Experiments and Results

The team evaluated UltraFusion on existing datasets and a new benchmark they collected themselves, featuring challenging scenarios like night cityscapes and backlit indoor scenes.

Data distribution of the new UltraFusion benchmark.

Quantitative Analysis

The results were measured using metrics like MUSIQ (image quality) and MEF-SSIM (structural similarity).

Quantitative comparison tables.

As seen in Table 1 and Table 2, UltraFusion consistently scores higher in perceptual quality (MUSIQ) compared to previous state-of-the-art methods like HDR-Transformer or HSDS-MEF.

There is usually a trade-off in fusion: you can either have high fidelity (keeping the original pixels) or high visual quality (looking good). UltraFusion manages to break this trade-off, achieving the best of both worlds.

Trade-off curve between MEF-SSIM and MUSIQ.

Visual Comparisons

Numbers are great, but in imaging, seeing is believing. Let’s look at how UltraFusion compares to competitors in a difficult static scene.

Visual comparisons on static datasets.

Notice the “Ours” column on the far right. The details in the bright window (top row) and the cave entrance (bottom row) are preserved perfectly, whereas other methods either wash them out or create unnatural gray patches.

The results are even more impressive on their new 9-stop benchmark. Look at the sun in the image below.

Visual comparisons on the UltraFusion benchmark.

In the red zoom-in box, other methods turn the sun into a messy blob or a gray circle. UltraFusion reconstructs a natural, glowing light source while maintaining the color of the sky.

Handling Motion

The hardest test is dynamic motion. Below, a person moves their arm between shots.

Visual results on dynamic datasets showing motion handling.

Standard methods (like HSDS-MEF) create a transparent “ghost” arm. UltraFusion, thanks to its masking and inpainting approach, renders a solid, clean arm with no ghosting.

Why Each Part Matters (Ablation Studies)

To prove that every part of their complex architecture was necessary, the authors ran “ablation studies”—systematically removing parts of the model to see what breaks.

Visual results of ablating key components.

  • Row (a) - w/o Alignment Strategy: If you remove the pre-alignment, the model fails to understand where the object is, resulting in a blurry mess.
  • Row (b) - w/o DFCB: Removing the Decompose-and-Fuse branch makes the image look flat and lose detail.
  • Row (c) - w/o Fidelity Control: Removing the fidelity branch leads to weird color shifts and texture loss.

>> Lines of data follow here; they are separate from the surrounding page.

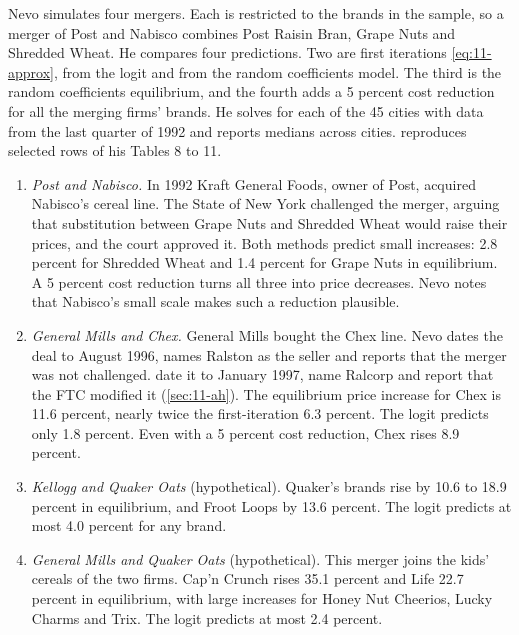 Nevo simulates four mergers. Each is restricted to the brands in the sample, so a merger of
Post and Nabisco combines Post Raisin Bran, Grape Nuts and Shredded Wheat. He compares four predictions. Two are first iterations \eqref{eq:11-approx}, from the logit and from the
random coefficients model. The third is the random coefficients equilibrium, and the fourth adds a 5 percent cost
reduction for all the merging firms' brands. He solves for each of the 45 cities
with data from the last quarter of 1992 and reports medians across cities.  reproduces selected
rows of his Tables 8 to 11.

\begin{enumerate}[label=(\alph*)]
\item \emph{Post and Nabisco.} In 1992 Kraft General Foods, owner of Post, acquired Nabisco's cereal line. The State of
      New York challenged the merger, arguing that substitution between Grape Nuts and Shredded Wheat would raise their
      prices, and the court approved it. Both methods predict small increases: 2.8 percent for Shredded Wheat and 1.4
      percent for Grape Nuts in equilibrium. A 5 percent cost reduction turns all three into price decreases. Nevo
      notes that Nabisco's small scale makes such a reduction plausible.
\item \emph{General Mills and Chex.} General Mills bought the Chex line. Nevo dates the deal to August 1996, names
      Ralston as the seller and reports that the merger was not challenged. \citet{AshenfelterHosken2008} date it to
      January 1997, name Ralcorp and report that the FTC modified it (\cref{sec:11-ah}). The equilibrium price increase for Chex is 11.6 percent, nearly twice the first-iteration 6.3 percent.
      The logit predicts only 1.8 percent. Even with a 5 percent cost reduction, Chex rises 8.9 percent.
\item \emph{Kellogg and Quaker Oats} (hypothetical). Quaker's brands rise by 10.6 to 18.9 percent in equilibrium, and
      Froot Loops by 13.6 percent. The logit predicts at most 4.0 percent for any brand.
\item \emph{General Mills and Quaker Oats} (hypothetical). This merger joins the kids' cereals of the two firms. Cap'n
      Crunch rises 35.1 percent and Life 22.7 percent in equilibrium, with large increases for Honey Nut Cheerios,
      Lucky Charms and Trix. The logit predicts at most 2.4 percent.
\end{enumerate}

They also specifically tested the alignment strategy:

Effectiveness of the alignment strategy.

Without the data synthesis pipeline (d) or pre-alignment (e), the model cannot handle the large motion of the person in the foreground.

Finally, they validated their decision to decompose the image into Structure and Color.

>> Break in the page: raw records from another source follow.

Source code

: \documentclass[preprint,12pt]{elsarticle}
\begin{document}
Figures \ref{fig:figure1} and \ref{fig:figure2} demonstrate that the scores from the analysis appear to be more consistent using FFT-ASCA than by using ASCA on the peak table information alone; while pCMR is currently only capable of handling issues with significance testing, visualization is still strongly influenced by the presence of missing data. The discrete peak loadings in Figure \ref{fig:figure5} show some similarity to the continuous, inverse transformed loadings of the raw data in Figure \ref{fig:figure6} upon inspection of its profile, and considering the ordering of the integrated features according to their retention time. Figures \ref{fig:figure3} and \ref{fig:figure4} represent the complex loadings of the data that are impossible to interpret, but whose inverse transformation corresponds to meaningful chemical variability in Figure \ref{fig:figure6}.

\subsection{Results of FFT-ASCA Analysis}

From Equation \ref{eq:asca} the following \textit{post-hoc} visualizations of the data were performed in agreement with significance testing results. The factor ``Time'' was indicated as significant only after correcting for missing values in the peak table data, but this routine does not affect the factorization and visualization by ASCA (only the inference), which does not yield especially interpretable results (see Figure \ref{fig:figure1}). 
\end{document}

Ablation study on the Decompose-and-Fuse design choices.

Simply using the raw under-exposed image (\(I_{ue}\)) isn’t enough (c). Using Structure (\(S_{ue}\)) + Color (\(C_{ue}\)) combined with the special control branch (f) yields the sharpest text on the neon sign.

Conclusion and Future Potential

UltraFusion represents a significant shift in how we think about computational photography. By framing Exposure Fusion as a Generative Inpainting task, it overcomes the physical limitations of camera sensors and the algorithmic limitations of traditional merging.

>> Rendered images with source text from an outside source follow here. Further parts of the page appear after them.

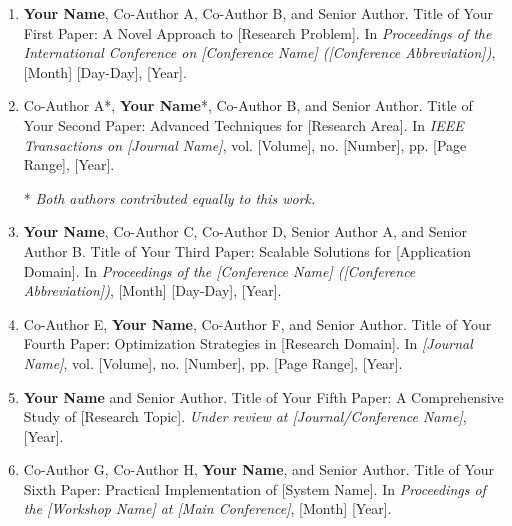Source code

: \begin{publications}
\begin{enumerate}

\item \textbf{Your Name}, Co-Author A, Co-Author B, and Senior Author. Title of Your First Paper: A Novel Approach to [Research Problem]. In \textit{Proceedings of the International Conference on [Conference Name] ([Conference Abbreviation])}, [Month] [Day-Day], [Year].

\item Co-Author A*, \textbf{Your Name}*, Co-Author B, and Senior Author. Title of Your Second Paper: Advanced Techniques for [Research Area]. In \textit{IEEE Transactions on [Journal Name]}, vol. [Volume], no. [Number], pp. [Page Range], [Year].

* \textit{Both authors contributed equally to this work.}

\item \textbf{Your Name}, Co-Author C, Co-Author D, Senior Author A, and Senior Author B. Title of Your Third Paper: Scalable Solutions for [Application Domain]. In \textit{Proceedings of the [Conference Name] ([Conference Abbreviation])}, [Month] [Day-Day], [Year].

\item Co-Author E, \textbf{Your Name}, Co-Author F, and Senior Author. Title of Your Fourth Paper: Optimization Strategies in [Research Domain]. In \textit{[Journal Name]}, vol. [Volume], no. [Number], pp. [Page Range], [Year].

\item \textbf{Your Name} and Senior Author. Title of Your Fifth Paper: A Comprehensive Study of [Research Topic]. \textit{Under review at [Journal/Conference Name]}, [Year].

\item Co-Author G, Co-Author H, \textbf{Your Name}, and Senior Author. Title of Your Sixth Paper: Practical Implementation of [System Name]. In \textit{Proceedings of the [Workshop Name] at [Main Conference]}, [Month] [Year].

\end{enumerate}

\end{publications}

It successfully handles extreme 9-stop dynamic ranges and fast motion, producing artifact-free images that look natural.

Interestingly, this “guided inpainting” approach opens the door for other applications. Since the model paints the over-exposed area based on guidance, you could theoretically guide it with a completely different image.

Extension to general fusion applications.

As shown above, the same architecture can be used to swap skies or merge two different scenes seamlessly—a glimpse into the future of creative image editing.

While the current implementation takes about 3.3 seconds per image on a high-end GPU (making it too slow for real-time mobile use right now), it paves the way for the next generation of camera algorithms. The days of blown-out skies and dark shadows are numbered.